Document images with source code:
□ □ □ □

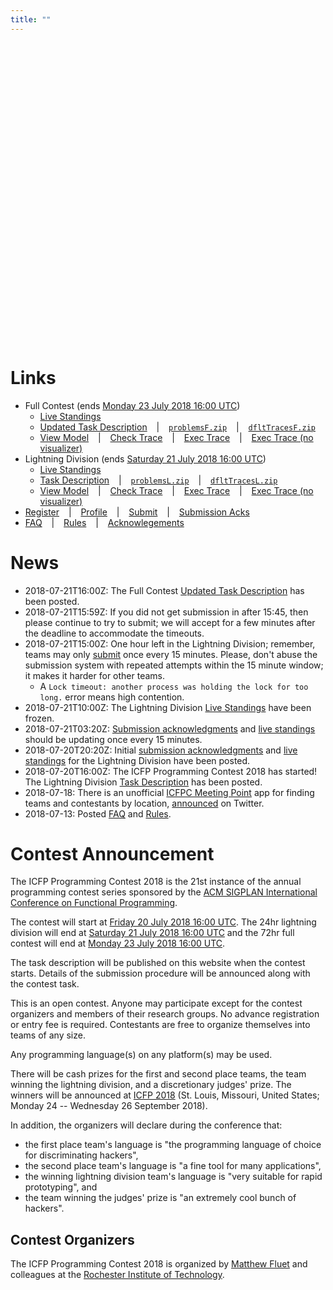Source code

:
 ```yaml
---
title: ""
---
```


<div id="glcanvas_container" style="position: relative; width: 480px; height: 480px; margin-bottom: 30px;">
  <canvas id="glcanvas" />
</div>

# Links

* Full Contest (ends [Monday 23 July 2018 16:00 UTC](https://www.timeanddate.com/worldclock/fixedtime.html?msg=ICFP+Programming+Contest+2018+%28end+of+full+contest%29&iso=20180723T16))
  * [Live Standings](/full/live-standings.html)
  * [Updated Task Description](/full/task-description.html) &ensp; \| &ensp; [`problemsF.zip`](/assets/problemsF.zip) &ensp; \| &ensp; [`dfltTracesF.zip`](/assets/dfltTracesF.zip)
  * [View Model](/view-model.html) &ensp; \| &ensp; [Check Trace](/full/chk-trace.html) &ensp; \| &ensp; [Exec Trace](/full/exec-trace.html) &ensp; \| &ensp; [Exec Trace (no visualizer)](/full/exec-trace-novis.html)
* Lightning Division (ends [Saturday 21 July 2018 16:00 UTC](https://www.timeanddate.com/worldclock/fixedtime.html?msg=ICFP+Programming+Contest+2018+%28end+of+lightning+division%29&iso=20180721T16))
  * [Live Standings](/lgtn/live-standings.html)
  * [Task Description](/lgtn/task-description.html) &ensp; \| &ensp; [`problemsL.zip`](/assets/problemsL.zip) &ensp; \| &ensp; [`dfltTracesL.zip`](/assets/dfltTracesL.zip)
  * [View Model](/view-model.html) &ensp; \| &ensp; [Check Trace](/lgtn/chk-trace.html) &ensp; \| &ensp; [Exec Trace](/lgtn/exec-trace.html) &ensp; \| &ensp; [Exec Trace (no visualizer)](/lgtn/exec-trace-novis.html)
* [Register](/register.html) &ensp; \| &ensp; [Profile](/profile.html) &ensp; \| &ensp; [Submit](/submit.html) &ensp; \| &ensp; [Submission Acks](/submission-acks.html)
* [FAQ](./FAQ.html) &ensp; \| &ensp; [Rules](./rules.html) &ensp; \| &ensp; [Acknowlegements](/acknowledgements.html)

# News

* 2018-07-21T16:00Z: The Full Contest [Updated Task Description](/full/task-description.html) has been posted.
* 2018-07-21T15:59Z: If you did not get submission in after 15:45, then please continue to try to submit; we will accept for a few minutes after the deadline to accommodate the timeouts.
* 2018-07-21T15:00Z: One hour left in the Lightning Division; remember, teams may only [submit](/submit.html) once every 15 minutes.  Please, don't abuse the submission system with repeated attempts within the 15 minute window; it makes it harder for other teams.
  * A `Lock timeout: another process was holding the lock for too long.` error means high contention.
* 2018-07-21T10:00Z: The Lightning Division [Live Standings](/lgtn/live-standings.html) have been frozen.
* 2018-07-21T03:20Z: [Submission acknowledgments](/submission-acks.html) and [live standings](/lgtn/live-standings.html) should be updating once every 15 minutes.
* 2018-07-20T20:20Z: Initial [submission acknowledgments](/submission-acks.html) and [live standings](/lgtn/live-standings.html) for the Lightning Division have been posted.
* 2018-07-20T16:00Z: The ICFP Programming Contest 2018 has started!  The Lightning Division [Task Description](/lgtn/task-description.html) has been posted.
* 2018-07-18: There is an unofficial [ICFPC Meeting Point](https://icfpc-meeting-point.github.io/) app for finding teams and contestants by location, [announced](https://twitter.com/sannysanoff/status/1019618988949692416) on Twitter.
* 2018-07-13: Posted [FAQ](./FAQ.html) and [Rules](./rules.html).

# Contest Announcement

The ICFP Programming Contest 2018 is the 21st instance of the annual programming
contest series sponsored by the [ACM SIGPLAN International Conference on
Functional Programming](https://www.icfpconference.org).

The contest will start at
[Friday 20 July 2018 16:00 UTC](https://www.timeanddate.com/worldclock/fixedtime.html?msg=ICFP+Programming+Contest+2018&iso=20180720T16).
The 24hr lightning division will end at
[Saturday 21 July 2018 16:00 UTC](https://www.timeanddate.com/worldclock/fixedtime.html?msg=ICFP+Programming+Contest+2018+%28end+of+lightning+division%29&iso=20180721T16)
and the 72hr full contest will end at
[Monday 23 July 2018 16:00 UTC](https://www.timeanddate.com/worldclock/fixedtime.html?msg=ICFP+Programming+Contest+2018+%28end+of+full+contest%29&iso=20180723T16).

The task description will be published on this website when the contest starts.
Details of the submission procedure will be announced along with the contest
task.

This is an open contest.  Anyone may participate except for the contest
organizers and members of their research groups.  No advance registration or
entry fee is required.  Contestants are free to organize themselves into teams
of any size.

Any programming language(s) on any platform(s) may be used.

There will be cash prizes for the first and second place teams, the team winning
the lightning division, and a discretionary judges' prize. The winners will be
announced at [ICFP 2018](https://icfp18.sigplan.org) (St. Louis, Missouri,
United States; Monday 24 -- Wednesday 26 September 2018).

In addition, the organizers will declare during the conference that:
* the first place team's language is "the programming language of choice for discriminating hackers",
* the second place team's language is "a fine tool for many applications",
* the winning lightning division team's language is "very suitable for rapid prototyping", and
* the team winning the judges' prize is "an extremely cool bunch of hackers".

## Contest Organizers

The ICFP Programming Contest 2018 is organized by [Matthew Fluet](https://www.cs.rit.edu/~mtf) and colleagues at the [Rochester Institute of Technology](https://www.rit.edu).



<script>
var vis = null;
</script>
<script src="{{ '/assets/js/three.min.js' | relative_url }}"></script>
<script src="{{ '/assets/js/Detector.js' | relative_url }}"></script>
<script src="{{ '/assets/js/stats.min.js' | relative_url }}"></script>
<script src="{{ '/assets/js/visualizer.js' | relative_url }}"></script>
<script>
(function () {
  if (! Detector.webgl) {
    const glcanvasContainer = document.getElementById('glcanvas_container');
    const glcanvas = document.getElementById('glcanvas');
    glcanvasContainer.removeChild(glcanvas);
    var demoScreenshot = document.createElement("IMG");
    demoScreenshot.src="{{ '/assets/images/demo.png' | relative_url }}";
    glcanvasContainer.appendChild(demoScreenshot);
  } else {
    vis = initVisualizer({stats: false, screenshot: false, controls: false});
  }
})();
</script>
<script src="{{ '/assets/js/demo.js' | relative_url }}"></script>
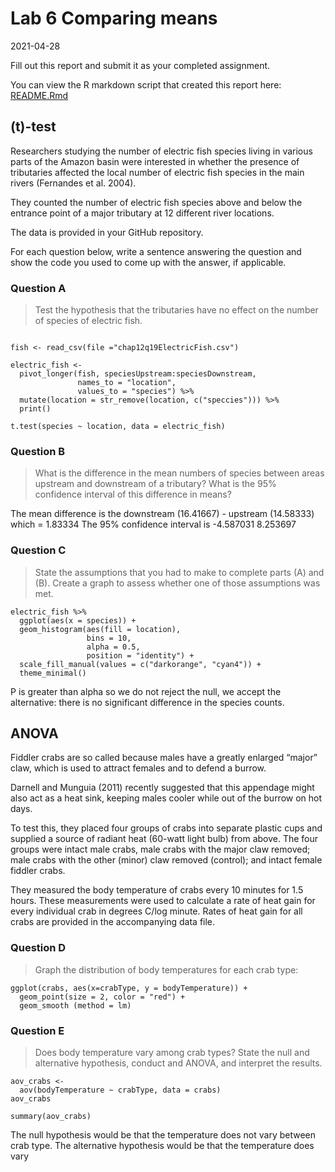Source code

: Lab 6 Comparing means
================
2021-04-28

Fill out this report and submit it as your completed assignment.

You can view the R markdown script that created this report here:
[README.Rmd](README.Rmd)

## \(t\)-test

Researchers studying the number of electric fish species living in
various parts of the Amazon basin were interested in whether the
presence of tributaries affected the local number of electric fish
species in the main rivers (Fernandes et al. 2004).

They counted the number of electric fish species above and below the
entrance point of a major tributary at 12 different river locations.

The data is provided in your GitHub repository.

For each question below, write a sentence answering the question and
show the code you used to come up with the answer, if applicable.

### Question A

> Test the hypothesis that the tributaries have no effect on the number
> of species of electric fish.

``` library(tidyverse)

fish <- read_csv(file ="chap12q19ElectricFish.csv")

electric_fish <- 
  pivot_longer(fish, speciesUpstream:speciesDownstream,
               names_to = "location",
               values_to = "species") %>%
  mutate(location = str_remove(location, c("speccies"))) %>%
  print()

t.test(species ~ location, data = electric_fish)
```

### Question B

> What is the difference in the mean numbers of species between areas
> upstream and downstream of a tributary? What is the 95% confidence
> interval of this difference in means?

The mean difference is the downstream (16.41667) - upstream (14.58333)
which = 1.83334 The 95% confidence interval is -4.587031 8.253697

### Question C

> State the assumptions that you had to make to complete parts (A) and
> (B). Create a graph to assess whether one of those assumptions was
> met.

    electric_fish %>%
      ggplot(aes(x = species)) +
      geom_histogram(aes(fill = location),
                     bins = 10,
                     alpha = 0.5,
                     position = "identity") +
      scale_fill_manual(values = c("darkorange", "cyan4")) +
      theme_minimal()

P is greater than alpha so we do not reject the null, we accept the
alternative: there is no significant difference in the species counts.

## ANOVA

Fiddler crabs are so called because males have a greatly enlarged
“major” claw, which is used to attract females and to defend a
burrow.

Darnell and Munguia (2011) recently suggested that this appendage might
also act as a heat sink, keeping males cooler while out of the burrow on
hot days.

To test this, they placed four groups of crabs into separate plastic
cups and supplied a source of radiant heat (60-watt light bulb) from
above. The four groups were intact male crabs, male crabs with the major
claw removed; male crabs with the other (minor) claw removed (control);
and intact female fiddler crabs.

They measured the body temperature of crabs every 10 minutes for 1.5
hours. These measurements were used to calculate a rate of heat gain for
every individual crab in degrees C/log minute. Rates of heat gain for
all crabs are provided in the accompanying data file.

### Question D

> Graph the distribution of body temperatures for each crab type:

    ggplot(crabs, aes(x=crabType, y = bodyTemperature)) +
      geom_point(size = 2, color = "red") +
      geom_smooth (method = lm)

### Question E

> Does body temperature vary among crab types? State the null and
> alternative hypothesis, conduct and ANOVA, and interpret the results.

    aov_crabs <-
      aov(bodyTemperature ~ crabType, data = crabs)
    aov_crabs
    
    summary(aov_crabs)

The null hypothesis would be that the temperature does not vary between
crab type. The alternative hypothesis would be that the temperature does
vary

□ □ □ □

What to produce: Write out nothing but the lines from the start of the data through the line with "Lightning Division (ends". Leave out the pictures.

Task answer:
Source code

:
 ```yaml
---
title: ""
---
```


<div id="glcanvas_container" style="position: relative; width: 480px; height: 480px; margin-bottom: 30px;">
  <canvas id="glcanvas" />
</div>

# Links

* Full Contest (ends [Monday 23 July 2018 16:00 UTC](https://www.timeanddate.com/worldclock/fixedtime.html?msg=ICFP+Programming+Contest+2018+%28end+of+full+contest%29&iso=20180723T16))
  * [Live Standings](/full/live-standings.html)
  * [Updated Task Description](/full/task-description.html) &ensp; \| &ensp; [`problemsF.zip`](/assets/problemsF.zip) &ensp; \| &ensp; [`dfltTracesF.zip`](/assets/dfltTracesF.zip)
  * [View Model](/view-model.html) &ensp; \| &ensp; [Check Trace](/full/chk-trace.html) &ensp; \| &ensp; [Exec Trace](/full/exec-trace.html) &ensp; \| &ensp; [Exec Trace (no visualizer)](/full/exec-trace-novis.html)
* Lightning Division (ends [Saturday 21 July 2018 16:00 UTC](https://www.timeanddate.com/worldclock/fixedtime.html?msg=ICFP+Programming+Contest+2018+%28end+of+lightning+division%29&iso=20180721T16))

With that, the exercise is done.